Niente telefoni e pc
Ci mostra le stanze: ci sono alcune camerate e una doppia e, come in ogni ostello, un’area comune, dove riflettere con vista sulla Vijećnica. «Questa era la nostra cucina, questo invece il soggiorno», commenta passando da una stanza all’altra. Lui era troppo piccolo per ricordare ma è tutto drammaticamente vero. Si dorme per terra su un letto da rifugio antiaereo costruito con coperte umanitarie, le finestre sono chiuse dai teli dell’Unhcr, fornite per ripararsi dal freddo e per nascondersi dai cecchini. Niente internet, lasciate a casa telefonini e pc. Ci sono solo un paio di batterie per auto per alimentare alcune luci improvvisate. Niente acqua corrente, per lavarsi servirà raccoglierla utilizzando le taniche di 25 litri in uso in tempo di guerra. Ci chiede di provare a sollevarla e immaginare cosa voleva dire farlo per sua madre e per le tante madri di Sarajevo. Si respira l’umidità, ci sono solo delle stufette: la legna da ardere la trovi appena fuori la porta di casa. Niente colazione, solo un po’ di riso, cibo da guerra. Alle pareti articoli di giornale, in lingua inglese, pubblicati durante il lungo assedio, per leggere e immedesimarsi in quell’inferno. L’unico lusso è sapere che fuori dall’ostello non si spara più.

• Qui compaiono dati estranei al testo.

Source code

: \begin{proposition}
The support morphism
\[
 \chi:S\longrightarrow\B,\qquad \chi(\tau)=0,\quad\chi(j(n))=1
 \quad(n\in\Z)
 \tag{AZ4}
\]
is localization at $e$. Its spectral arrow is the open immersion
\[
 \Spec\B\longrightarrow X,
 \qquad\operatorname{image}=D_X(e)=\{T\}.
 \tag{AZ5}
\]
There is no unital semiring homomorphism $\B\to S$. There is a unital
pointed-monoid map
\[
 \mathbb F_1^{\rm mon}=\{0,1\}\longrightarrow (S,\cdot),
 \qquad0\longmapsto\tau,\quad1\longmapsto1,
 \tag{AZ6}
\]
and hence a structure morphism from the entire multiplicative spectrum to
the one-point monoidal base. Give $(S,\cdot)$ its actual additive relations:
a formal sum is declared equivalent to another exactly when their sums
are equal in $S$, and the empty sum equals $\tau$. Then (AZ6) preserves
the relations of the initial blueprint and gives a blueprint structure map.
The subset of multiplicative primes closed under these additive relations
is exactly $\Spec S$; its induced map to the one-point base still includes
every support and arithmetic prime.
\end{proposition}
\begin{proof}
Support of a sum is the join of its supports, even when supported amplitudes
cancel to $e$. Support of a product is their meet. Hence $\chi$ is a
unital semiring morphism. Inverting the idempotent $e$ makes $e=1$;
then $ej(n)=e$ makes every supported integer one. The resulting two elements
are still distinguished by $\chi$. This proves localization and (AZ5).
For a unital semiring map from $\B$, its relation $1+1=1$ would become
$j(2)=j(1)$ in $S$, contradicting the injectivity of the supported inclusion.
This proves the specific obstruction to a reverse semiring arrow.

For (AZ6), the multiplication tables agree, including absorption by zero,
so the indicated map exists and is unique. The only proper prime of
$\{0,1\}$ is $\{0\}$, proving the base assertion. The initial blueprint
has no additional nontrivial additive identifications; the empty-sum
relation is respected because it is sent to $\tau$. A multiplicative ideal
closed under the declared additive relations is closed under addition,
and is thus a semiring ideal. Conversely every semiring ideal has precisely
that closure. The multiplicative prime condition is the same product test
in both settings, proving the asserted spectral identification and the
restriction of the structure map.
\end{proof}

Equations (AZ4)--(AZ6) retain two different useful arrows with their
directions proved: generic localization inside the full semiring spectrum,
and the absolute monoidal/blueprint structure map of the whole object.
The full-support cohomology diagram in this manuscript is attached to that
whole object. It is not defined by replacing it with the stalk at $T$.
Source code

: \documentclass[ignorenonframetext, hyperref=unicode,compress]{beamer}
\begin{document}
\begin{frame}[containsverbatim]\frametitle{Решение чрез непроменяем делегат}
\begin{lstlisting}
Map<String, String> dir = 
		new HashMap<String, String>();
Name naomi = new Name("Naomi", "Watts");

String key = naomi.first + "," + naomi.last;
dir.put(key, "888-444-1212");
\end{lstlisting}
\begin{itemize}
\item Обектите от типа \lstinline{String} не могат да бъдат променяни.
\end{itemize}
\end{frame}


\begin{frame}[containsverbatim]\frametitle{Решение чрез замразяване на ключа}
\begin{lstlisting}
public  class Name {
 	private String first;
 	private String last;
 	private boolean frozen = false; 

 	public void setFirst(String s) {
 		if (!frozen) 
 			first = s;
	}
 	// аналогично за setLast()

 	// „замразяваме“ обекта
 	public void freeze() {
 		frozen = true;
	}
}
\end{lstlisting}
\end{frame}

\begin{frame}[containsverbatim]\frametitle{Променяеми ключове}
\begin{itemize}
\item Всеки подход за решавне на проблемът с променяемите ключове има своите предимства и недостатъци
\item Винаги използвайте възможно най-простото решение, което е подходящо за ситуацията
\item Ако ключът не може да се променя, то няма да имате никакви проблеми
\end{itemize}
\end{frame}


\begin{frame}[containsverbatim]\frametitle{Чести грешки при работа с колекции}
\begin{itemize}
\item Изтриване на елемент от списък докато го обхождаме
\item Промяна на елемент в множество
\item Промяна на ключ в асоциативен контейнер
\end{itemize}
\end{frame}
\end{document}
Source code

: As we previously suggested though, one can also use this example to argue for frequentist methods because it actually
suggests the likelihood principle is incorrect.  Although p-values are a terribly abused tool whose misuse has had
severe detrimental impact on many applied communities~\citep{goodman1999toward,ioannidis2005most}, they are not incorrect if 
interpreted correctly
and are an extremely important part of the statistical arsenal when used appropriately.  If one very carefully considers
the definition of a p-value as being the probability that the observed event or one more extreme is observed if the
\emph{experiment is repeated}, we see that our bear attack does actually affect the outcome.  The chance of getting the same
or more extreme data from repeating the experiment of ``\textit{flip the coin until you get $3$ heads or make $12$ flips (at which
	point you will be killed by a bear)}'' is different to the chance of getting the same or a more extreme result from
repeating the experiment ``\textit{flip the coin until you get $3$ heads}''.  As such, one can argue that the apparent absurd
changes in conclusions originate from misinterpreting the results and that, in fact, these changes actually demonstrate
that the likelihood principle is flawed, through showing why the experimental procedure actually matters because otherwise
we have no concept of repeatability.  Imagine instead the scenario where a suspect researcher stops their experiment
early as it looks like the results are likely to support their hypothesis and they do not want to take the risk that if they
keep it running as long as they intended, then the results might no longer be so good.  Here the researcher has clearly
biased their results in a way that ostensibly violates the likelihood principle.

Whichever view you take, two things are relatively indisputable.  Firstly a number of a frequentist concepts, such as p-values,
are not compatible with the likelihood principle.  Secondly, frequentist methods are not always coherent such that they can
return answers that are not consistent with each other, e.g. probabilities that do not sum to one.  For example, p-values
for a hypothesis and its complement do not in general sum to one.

Ha allestito anche un piccolo museo, riproducendo un bunker sui ricordi di suo padre. Presto vicino all’ostello sarà costruita la strada principale per accedere alla cabinovia che dal centro porta al monte Trebević, riaperta un anno fa dopo il lungo stop a causa della guerra. «Passeranno tante persone, potranno venire anche nel mio piccolo museo – commenta -. Sarà gratis».
«Sono un sopravvissuto»
A chi dice che è un luogo dove si «gioca» a fare la guerra risponde: «Assolutamente no, non sono un fanatico – commenta -. Questo è il mio personale impegno per far sì che non succeda più. Non mi interessa la politica, sono un sopravvissuto. Stando qua si può capire quanto sia importante svegliarsi tutte le mattine sulle proprie gambe». Ci chiede di riaccendere il registratore, ha ancora una cosa da dirmi: «Il war hostel può essere troppo estremo per alcuni ma non importa, venite a Sarajevo. Se la mia storia serve ad attirare attenzione sulla nostra storia, avrò raggiunto il mio obiettivo».